# Machine Learning

## Learning Objectives
- Understand the basic concepts of supervised and unsupervised machine learning, how this differs from modeling for interpretation (which they are most likely more familiar with), and how it can be used for policy applications.
- Use ML packages in Python to bring in individual-level data combined across multiple sources; determine and generate appropriate features, outcome variables, evaluation methods and training/test splits; identify a best model and conduct error analysis and provide interpretation within context.




In [1]:
import numpy
import pandas
import statsmodels
import sklearn

### The Machine Learning Process

- **Understand the problem and goal. This sounds obvious but is often nontrivial.** Problems typically start as vague 
descriptions of a goal - improving health outcomes, increasing graduation rates, understanding the effect of a 
variable *X* on an outcome *Y*, etc. It is really important to work with people who understand the domain being
studied to dig deeper and define the problem more concretely. What is the analytical formulation of the metric 
that you are trying to optimize?
- **Formulate it as a machine learning problem.** Is it a classification problem or a regression problem? Is the 
goal to build a model that generates a ranked list prioritized by risk, or is it to detect anomalies as new data 
come in? Knowing what kinds of tasks machine learning can solve will allow you to map the problem you are working on
to one or more machine learning settings and give you access to a suite of methods.
- **Data exploration and preparation.** Next, you need to carefully explore the data you have. What additional data
do you need or have access to? What variable will you use to match records for integrating different data sources?
What variables exist in the data set? Are they continuous or categorical? What about missing values? Can you use the 
variables in their original form, or do you need to alter them in some way?
- **Feature engineering.** In machine learning language, what you might know as independent variables or predictors 
or factors or covariates are called "features." Creating good features is probably the most important step in the 
machine learning process. This involves doing transformations, creating interaction terms, or aggregating over data
points or over time and space.
- **Method selection.** Having formulated the problem and created your features, you now have a suite of methods to
choose from.

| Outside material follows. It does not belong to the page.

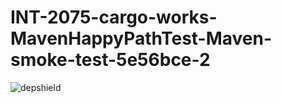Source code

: # INT-2075-cargo-works-MavenHappyPathTest-Maven-smoke-test-5e56bce-2

![depshield](https://cpeters2.dev.depshield.sonatype.org/badges/depshield-testing/INT-2075-cargo-works-MavenHappyPathTest-Maven-smoke-test-5e56bce-2/depshield.svg)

It would be great if there were a single method that always worked best for a specific type of problem, 
but that would make things too easy. Typically, in machine learning, you take a collection 
- **Evaluation.** As you build a large number of possible models, you need a way to select the model that is the 
best. This part of the chapter will cover the validation methodology to first validate models on historical data
as well as discuss a variety of evaluation metrics. The next step is to validate using a field trial or experiment.
- **Deployment.** Once you have selected the best model and validated it using historical data as well as a field
trial, you are ready to put the model into practice. You still have to keep in mind that new data will be coming in,
and the model might change over time.